KU Medical School ranks number 2 nationally in percentage of family medicine residents
Jayhawks - the University of Kansas variety, that is - are used to high national rankings. The latest No. 2 ranking comes not for the school's basketball team, but for the medical school for the percentage of students it is sending into the crucial specialty of family medicine.
Jayhawks - the University of Kansas variety, that is - are used to high national rankings. The latest No. 2 ranking comes not for the school's basketball team, but for the medical school for the percentage of students it is sending into the crucial specialty of family medicine.
In 2015, 17.8 percent of the KU School of Medicine's graduates entered a family medicine residency program. The percentage at KU's Wichita campus was even higher: 25 percent.

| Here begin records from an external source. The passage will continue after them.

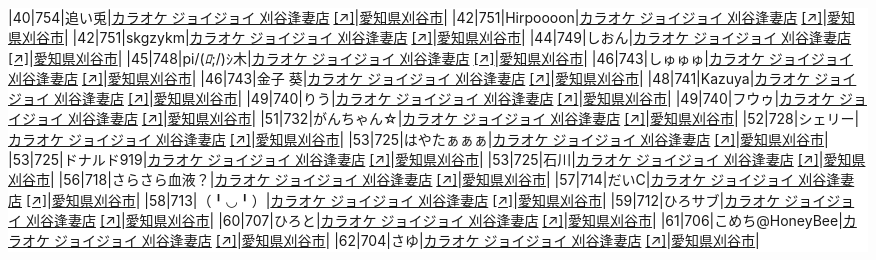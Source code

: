 |40|754|<span class="rank-name-dl">追い兎</span>|<a href="/darts/rank/shops/31b0ae19818ba465774c926eb736cb5a.html">カラオケ ジョイジョイ 刈谷逢妻店</a> <a href="https://search.dartslive.com/jp/shop/31b0ae19818ba465774c926eb736cb5a">[↗]</a>|<a href="/darts/rank/愛知県/刈谷市">愛知県刈谷市</a>|
|42|751|<span class="rank-name-dl">Hirpoooon</span>|<a href="/darts/rank/shops/31b0ae19818ba465774c926eb736cb5a.html">カラオケ ジョイジョイ 刈谷逢妻店</a> <a href="https://search.dartslive.com/jp/shop/31b0ae19818ba465774c926eb736cb5a">[↗]</a>|<a href="/darts/rank/愛知県/刈谷市">愛知県刈谷市</a>|
|42|751|<span class="rank-name-dl">skgzykm</span>|<a href="/darts/rank/shops/31b0ae19818ba465774c926eb736cb5a.html">カラオケ ジョイジョイ 刈谷逢妻店</a> <a href="https://search.dartslive.com/jp/shop/31b0ae19818ba465774c926eb736cb5a">[↗]</a>|<a href="/darts/rank/愛知県/刈谷市">愛知県刈谷市</a>|
|44|749|<span class="rank-name-dl">しおん</span>|<a href="/darts/rank/shops/31b0ae19818ba465774c926eb736cb5a.html">カラオケ ジョイジョイ 刈谷逢妻店</a> <a href="https://search.dartslive.com/jp/shop/31b0ae19818ba465774c926eb736cb5a">[↗]</a>|<a href="/darts/rank/愛知県/刈谷市">愛知県刈谷市</a>|
|45|748|<span class="rank-name-dl">pi/(_ﾛ_;/)ｼ木</span>|<a href="/darts/rank/shops/31b0ae19818ba465774c926eb736cb5a.html">カラオケ ジョイジョイ 刈谷逢妻店</a> <a href="https://search.dartslive.com/jp/shop/31b0ae19818ba465774c926eb736cb5a">[↗]</a>|<a href="/darts/rank/愛知県/刈谷市">愛知県刈谷市</a>|
|46|743|<span class="rank-name-dl">しゅゅゅ</span>|<a href="/darts/rank/shops/31b0ae19818ba465774c926eb736cb5a.html">カラオケ ジョイジョイ 刈谷逢妻店</a> <a href="https://search.dartslive.com/jp/shop/31b0ae19818ba465774c926eb736cb5a">[↗]</a>|<a href="/darts/rank/愛知県/刈谷市">愛知県刈谷市</a>|
|46|743|<span class="rank-name-dl">金子 葵</span>|<a href="/darts/rank/shops/31b0ae19818ba465774c926eb736cb5a.html">カラオケ ジョイジョイ 刈谷逢妻店</a> <a href="https://search.dartslive.com/jp/shop/31b0ae19818ba465774c926eb736cb5a">[↗]</a>|<a href="/darts/rank/愛知県/刈谷市">愛知県刈谷市</a>|
|48|741|<span class="rank-name-dl">Kazuya</span>|<a href="/darts/rank/shops/31b0ae19818ba465774c926eb736cb5a.html">カラオケ ジョイジョイ 刈谷逢妻店</a> <a href="https://search.dartslive.com/jp/shop/31b0ae19818ba465774c926eb736cb5a">[↗]</a>|<a href="/darts/rank/愛知県/刈谷市">愛知県刈谷市</a>|
|49|740|<span class="rank-name-dl">りう</span>|<a href="/darts/rank/shops/31b0ae19818ba465774c926eb736cb5a.html">カラオケ ジョイジョイ 刈谷逢妻店</a> <a href="https://search.dartslive.com/jp/shop/31b0ae19818ba465774c926eb736cb5a">[↗]</a>|<a href="/darts/rank/愛知県/刈谷市">愛知県刈谷市</a>|
|49|740|<span class="rank-name-dl">フウゥ</span>|<a href="/darts/rank/shops/31b0ae19818ba465774c926eb736cb5a.html">カラオケ ジョイジョイ 刈谷逢妻店</a> <a href="https://search.dartslive.com/jp/shop/31b0ae19818ba465774c926eb736cb5a">[↗]</a>|<a href="/darts/rank/愛知県/刈谷市">愛知県刈谷市</a>|
|51|732|<span class="rank-name-dl">がんちゃん☆</span>|<a href="/darts/rank/shops/31b0ae19818ba465774c926eb736cb5a.html">カラオケ ジョイジョイ 刈谷逢妻店</a> <a href="https://search.dartslive.com/jp/shop/31b0ae19818ba465774c926eb736cb5a">[↗]</a>|<a href="/darts/rank/愛知県/刈谷市">愛知県刈谷市</a>|
|52|728|<span class="rank-name-dl">シェリー</span>|<a href="/darts/rank/shops/31b0ae19818ba465774c926eb736cb5a.html">カラオケ ジョイジョイ 刈谷逢妻店</a> <a href="https://search.dartslive.com/jp/shop/31b0ae19818ba465774c926eb736cb5a">[↗]</a>|<a href="/darts/rank/愛知県/刈谷市">愛知県刈谷市</a>|
|53|725|<span class="rank-name-dl">はやたぁぁぁ</span>|<a href="/darts/rank/shops/31b0ae19818ba465774c926eb736cb5a.html">カラオケ ジョイジョイ 刈谷逢妻店</a> <a href="https://search.dartslive.com/jp/shop/31b0ae19818ba465774c926eb736cb5a">[↗]</a>|<a href="/darts/rank/愛知県/刈谷市">愛知県刈谷市</a>|
|53|725|<span class="rank-name-dl">ドナルド919</span>|<a href="/darts/rank/shops/31b0ae19818ba465774c926eb736cb5a.html">カラオケ ジョイジョイ 刈谷逢妻店</a> <a href="https://search.dartslive.com/jp/shop/31b0ae19818ba465774c926eb736cb5a">[↗]</a>|<a href="/darts/rank/愛知県/刈谷市">愛知県刈谷市</a>|
|53|725|<span class="rank-name-dl">石川</span>|<a href="/darts/rank/shops/31b0ae19818ba465774c926eb736cb5a.html">カラオケ ジョイジョイ 刈谷逢妻店</a> <a href="https://search.dartslive.com/jp/shop/31b0ae19818ba465774c926eb736cb5a">[↗]</a>|<a href="/darts/rank/愛知県/刈谷市">愛知県刈谷市</a>|
|56|718|<span class="rank-name-dl">さらさら血液？</span>|<a href="/darts/rank/shops/31b0ae19818ba465774c926eb736cb5a.html">カラオケ ジョイジョイ 刈谷逢妻店</a> <a href="https://search.dartslive.com/jp/shop/31b0ae19818ba465774c926eb736cb5a">[↗]</a>|<a href="/darts/rank/愛知県/刈谷市">愛知県刈谷市</a>|
|57|714|<span class="rank-name-dl">だいC</span>|<a href="/darts/rank/shops/31b0ae19818ba465774c926eb736cb5a.html">カラオケ ジョイジョイ 刈谷逢妻店</a> <a href="https://search.dartslive.com/jp/shop/31b0ae19818ba465774c926eb736cb5a">[↗]</a>|<a href="/darts/rank/愛知県/刈谷市">愛知県刈谷市</a>|
|58|713|<span class="rank-name-dl">（╹◡╹）</span>|<a href="/darts/rank/shops/31b0ae19818ba465774c926eb736cb5a.html">カラオケ ジョイジョイ 刈谷逢妻店</a> <a href="https://search.dartslive.com/jp/shop/31b0ae19818ba465774c926eb736cb5a">[↗]</a>|<a href="/darts/rank/愛知県/刈谷市">愛知県刈谷市</a>|
|59|712|<span class="rank-name-dl">ひろサブ</span>|<a href="/darts/rank/shops/31b0ae19818ba465774c926eb736cb5a.html">カラオケ ジョイジョイ 刈谷逢妻店</a> <a href="https://search.dartslive.com/jp/shop/31b0ae19818ba465774c926eb736cb5a">[↗]</a>|<a href="/darts/rank/愛知県/刈谷市">愛知県刈谷市</a>|
|60|707|<span class="rank-name-dl">ひろと</span>|<a href="/darts/rank/shops/31b0ae19818ba465774c926eb736cb5a.html">カラオケ ジョイジョイ 刈谷逢妻店</a> <a href="https://search.dartslive.com/jp/shop/31b0ae19818ba465774c926eb736cb5a">[↗]</a>|<a href="/darts/rank/愛知県/刈谷市">愛知県刈谷市</a>|
|61|706|<span class="rank-name-dl">こめち@HoneyBee</span>|<a href="/darts/rank/shops/31b0ae19818ba465774c926eb736cb5a.html">カラオケ ジョイジョイ 刈谷逢妻店</a> <a href="https://search.dartslive.com/jp/shop/31b0ae19818ba465774c926eb736cb5a">[↗]</a>|<a href="/darts/rank/愛知県/刈谷市">愛知県刈谷市</a>|
|62|704|<span class="rank-name-dl">さゆ</span>|<a href="/darts/rank/shops/31b0ae19818ba465774c926eb736cb5a.html">カラオケ ジョイジョイ 刈谷逢妻店</a> <a href="https://search.dartslive.com/jp/shop/31b0ae19818ba465774c926eb736cb5a">[↗]</a>|<a href="/darts/rank/愛知県/刈谷市">愛知県刈谷市</a>|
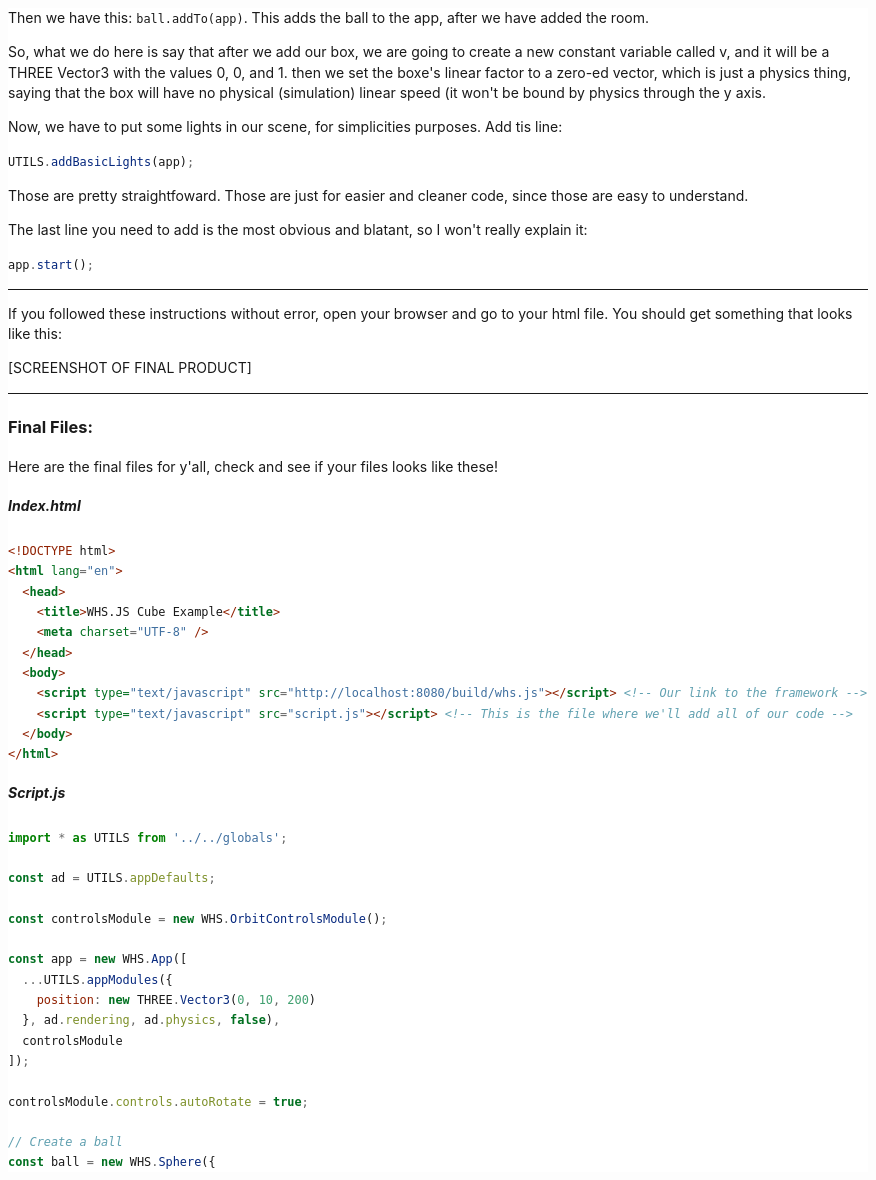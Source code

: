 Then we have this: `ball.addTo(app)`. This adds the ball to the app, after we have added the room.

So, what we do here is say that after we add our box, we are going to create a new constant variable called v, and it will be a THREE Vector3 with the values 0, 0, and 1. then we set the boxe's linear factor to a zero-ed vector, which is just a physics thing, saying that the box will have no physical (simulation) linear speed (it won't be bound by physics through the y axis.

Now, we have to put some lights in our scene, for simplicities purposes. Add tis line:
```javascript
UTILS.addBasicLights(app);
```
Those are pretty straightfoward. Those are just for easier and cleaner code, since those are easy to understand.

The last line you need to add is the most obvious and blatant, so I won't really explain it:
```javascript
app.start();
```

---

If you followed these instructions without error, open your browser and go to your html file. You should get something that looks like this:

[SCREENSHOT OF FINAL PRODUCT]

---

### Final Files: ###

Here are the final files for y'all, check and see if your files looks like these!

##### Index.html #####

```html
<!DOCTYPE html>
<html lang="en">
  <head>
    <title>WHS.JS Cube Example</title>
    <meta charset="UTF-8" />
  </head>
  <body>
    <script type="text/javascript" src="http://localhost:8080/build/whs.js"></script> <!-- Our link to the framework -->
    <script type="text/javascript" src="script.js"></script> <!-- This is the file where we'll add all of our code -->
  </body>
</html>
```

##### Script.js #####
```javascript
import * as UTILS from '../../globals';

const ad = UTILS.appDefaults;

const controlsModule = new WHS.OrbitControlsModule();

const app = new WHS.App([
  ...UTILS.appModules({
    position: new THREE.Vector3(0, 10, 200)
  }, ad.rendering, ad.physics, false),
  controlsModule
]);

controlsModule.controls.autoRotate = true;

// Create a ball
const ball = new WHS.Sphere({
```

KU's overall rate trailed only the 19 percent posted by the University of Minnesota Medical School. Nationally the rate is about 8.5 percent.
Family medicine advocates say KU's performance is no accident; it's consistently placed in the top 10 in this category in previous years. The reasons cited are a clear sense of mission, strategic admissions and plenty of exposure to the specialty in the form of full-time faculty and other role models.
And something that might be called "the Kansas way."
The school's ranking was part of a study conducted by the American Academy of Family Physicians.
"If you look nationally, there's quite a variation, from schools that have practically no students that choose to go (into family medicine) and some that do quite well," said Dr. Clif Knight, the AAFP's senior vice president for education. "There are multiple aspects that are involved."
"Part of it starts with what the medical school sees as its mission," Knight continued. "If a medical school has a priority of providing a strong primary care workforce, that's a predictor of how they'll do from a standpoint of performance."
"The next step is at the admission level. If they see it as part of their responsibility to make sure students are admitted who have an interest in family medicine, and have local connections, those are other predictors. If you want to provide primary care to rural areas, you know that students who grew up in rural areas are much more likely to go practice in rural areas than students who grew up in urban areas."
"And then once they actually start, they need to be exposed to role models. They need to understand the importance of family medicine and get reinforcement during their first couple of years in medicine school, and then in the transition to their clinical years, they need to be exposed to real-life opportunities, see how primary care is practiced and have mentoring from within and without the medical school."
As an example of his last point, Knight said KU has "such a great summer program" that matches students with a practicing physician between their first and second year of school. "I think that is such a powerful tool to help students to get a sense of what the specialty involves."
Dr. Rick Kellerman, chair of the Department of Family and Community Medicine at KUSM-Wichita, said Knight's analysis is accurate.
The quality of the school's faculty - full-time, part-time and volunteer - and residents play a role, as does the motivation of the students, he added.
"The medical students tend to think in terms of community," Kellerman said. "They're altruistic. They want to help people who aren't as fortunate as they are. It's the Kansas way."
And not an easy way, he added.
"There are many things that work against students going into family medicine: the practice environment, the hard work versus the differential in payment, the implicit pressures to subspecialize."
"I think we tend to attract these students who are really dedicated to community in ways that are more important than what they might earn in another specialty."
Asked what it would take for KU to produce even more family physicians, Kellerman said an expansion of the school and family medicine residency program would be needed.
Overall, the AAFP says the country is still underserved by primary care physicians.
"When you look at other countries around the world that have better health outcomes and spend less money, they are systems built on primary care," Knight said.
Ashley Bentley, AAFP student interest strategist, says the consensus of thought leaders in the field is that 40 percent of the medical workforce should be engaged in primary care "to keep people from using the emergency room for what should be a primary care visit, to keep people from getting super sick and to provide coordinated care."
"A patient may need multiple doctors and other sources of support, but the care needs to be coordinated. There needs to be someone taking care of them as a person, not just taking care of one of their body parts or one of their conditions. Continuous, coordinated care is at the foundation of primary care and family medicine."
While there's been a "slight uptick" in the production of family physicians in recent years, Bentley said, "It's still not where it needs to be."